Euro 2012 – Reporter’s Notebook

Fan focuses on goal despite losing passport

Euro 2012 – Reporter’s Notebook

Sitting outside his well lived-in campervan in Sopot’s campsite, Patrick Dempsey from Trim, Co Meath, was the picture of contentment, despite having lost his passport.

Well at least they weren’t his tickets was his philosophical approach to the situation. Sure, worrying could be done after Ireland get knocked out of the tournament. When asked of his plan to get a replacement passport, he simply chuckled.

“It was in my pocket, but I haven’t a clue where I lost it. I haven’t got a plan. Drink pints, watch football, go home. That’s it.”

Priorities are everything for the Irish in Poland.

Probably the best brandy in the world...

Jason McAteer with Richard Dunne watch Ireland train.
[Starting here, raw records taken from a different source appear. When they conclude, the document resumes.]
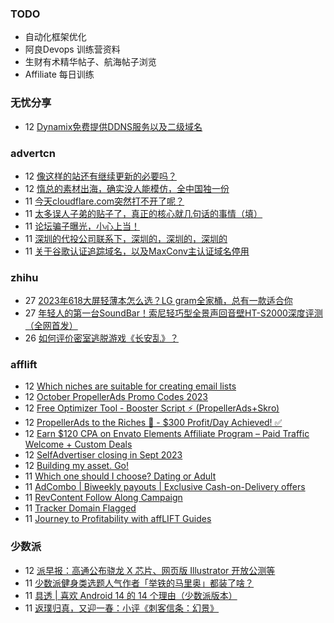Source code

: ### TODO
-  自动化框架优化
-  阿良Devops 训练营资料
-  生财有术精华帖子、航海帖子浏览
-  Affiliate 每日训练

### 无忧分享
<!-- ruyo:START -->
-  12 [Dynamix免费提供DDNS服务以及二级域名](https://51.ruyo.net/18495.html)<!-- ruyo:END -->

### advertcn
<!-- advertcn:START -->
-  12 [像这样的站还有继续更新的必要吗？](https://www.advertcn.com/forum.php?mod=viewthread&tid=112466)
-  12 [惰总的素材出海，确实没人能模仿，全中国独一份](https://www.advertcn.com/forum.php?mod=viewthread&tid=112465)
-  11 [今天cloudflare.com突然打不开了呢？](https://www.advertcn.com/forum.php?mod=viewthread&tid=112462)
-  11 [太多误人子弟的贴子了，真正的核心就几句话的事情（填）](https://www.advertcn.com/forum.php?mod=viewthread&tid=112461)
-  11 [论坛骗子曝光，小心上当！](https://www.advertcn.com/forum.php?mod=viewthread&tid=112459)
-  11 [深圳的代投公司联系下，深圳的，深圳的，深圳的](https://www.advertcn.com/forum.php?mod=viewthread&tid=112456)
-  11 [关于谷歌认证追踪域名，以及MaxConv主认证域名停用](https://www.advertcn.com/forum.php?mod=viewthread&tid=112447)<!-- advertcn:END -->

### zhihu
<!-- zhihu:START -->
-  27 [2023年618大屏轻薄本怎么选？LG gram全家桶，总有一款适合你](http://zhuanlan.zhihu.com/p/632641888?utm_campaign=rss&utm_medium=rss&utm_source=rss&utm_content=title)
-  27 [年轻人的第一台SoundBar！索尼轻巧型全景声回音壁HT-S2000深度评测（全网首发）](http://zhuanlan.zhihu.com/p/630990296?utm_campaign=rss&utm_medium=rss&utm_source=rss&utm_content=title)
-  26 [如何评价密室逃脱游戏《长安乱》？](http://www.zhihu.com/question/563950552/answer/3045961312?utm_campaign=rss&utm_medium=rss&utm_source=rss&utm_content=title)<!-- zhihu:END -->

### afflift
<!-- afflift:START -->
-  12 [Which niches are suitable for creating email lists](https://afflift.com/f/threads/which-niches-are-suitable-for-creating-email-lists.11777/)
-  12 [October PropellerAds Promo Codes 2023](https://afflift.com/f/threads/october-propellerads-promo-codes-2023.11767/)
-  12 [Free Optimizer Tool - Booster Script ⚡ &lpar;PropellerAds+Skro&rpar;](https://afflift.com/f/threads/free-optimizer-tool-booster-script-%E2%9A%A1-propellerads-skro.11774/)
-  12 [PropellerAds to the Riches 🤑 - $300 Profit/Day Achieved! ✅](https://afflift.com/f/threads/propellerads-to-the-riches-%F0%9F%A4%91-300-profit-day-achieved-%E2%9C%85.11567/)
-  12 [Earn $120 CPA on Envato Elements Affiliate Program – Paid Traffic Welcome + Custom Deals](https://afflift.com/f/threads/earn-120-cpa-on-envato-elements-affiliate-program-%E2%80%93-paid-traffic-welcome-custom-deals.11770/)
-  12 [SelfAdvertiser closing in Sept 2023](https://afflift.com/f/threads/selfadvertiser-closing-in-sept-2023.11544/)
-  12 [Building my asset. Go!](https://afflift.com/f/threads/building-my-asset-go.11736/)
-  11 [Which one should I choose? Dating or Adult](https://afflift.com/f/threads/which-one-should-i-choose-dating-or-adult.11776/)
-  11 [AdCombo | Biweekly payouts | Exclusive Cash-on-Delivery offers](https://afflift.com/f/threads/adcombo-biweekly-payouts-exclusive-cash-on-delivery-offers.3509/)
-  11 [RevContent Follow Along Campaign](https://afflift.com/f/threads/revcontent-follow-along-campaign.11760/)
-  11 [Tracker Domain Flagged](https://afflift.com/f/threads/tracker-domain-flagged.10287/)
-  11 [Journey to Profitability with affLIFT Guides](https://afflift.com/f/threads/journey-to-profitability-with-afflift-guides.10148/)<!-- afflift:END -->

### 少数派
<!-- sspai:START -->
-  12 [派早报：高通公布骁龙 X 芯片、网页版 Illustrator 开放公测等](https://sspai.com/post/83511)
-  11 [少数派健身类选题人气作者「举铁的马里奥」都装了啥？](https://sspai.com/prime/story/zhuanglesha-231011)
-  11 [具透 | 喜欢 Android 14 的 14 个理由（少数派版本）](https://sspai.com/post/83501)
-  11 [返璞归真，又迎一春：小评《刺客信条：幻景》](https://sspai.com/post/83488)<!-- sspai:END -->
While, the current team sort the fans out with toiletries, some ex-internationals are apparently skimping on their rounds.

Anto Malone from Dublin was happy to bump into Jason McAteer in Sopot and even went so far as to buy him a beer or two.

However, McAteer seems to have been a little slow getting him one back.

“Yeah, we got him some gargle but I saw nothing coming back.”

Instead, his gang decided to swipe an enormous bottle of Hennessy brandy, which they hoped would last them for weeks.

However, when his posse lined up shots back in the campsite, all was not what it appeared to be. “It looks like brandy but it’s bloody Mr Sheen or something. We nearly poisoned half of Poland with the stuff.”

Delight as Green throws in the towel

Paul Green: ‘Decent skin’.

KEEP IT CLEAN: The Irish team is nothing if not a generous bunch. Paul Green may have been criticised for making the team but he’s been helping out fans no end.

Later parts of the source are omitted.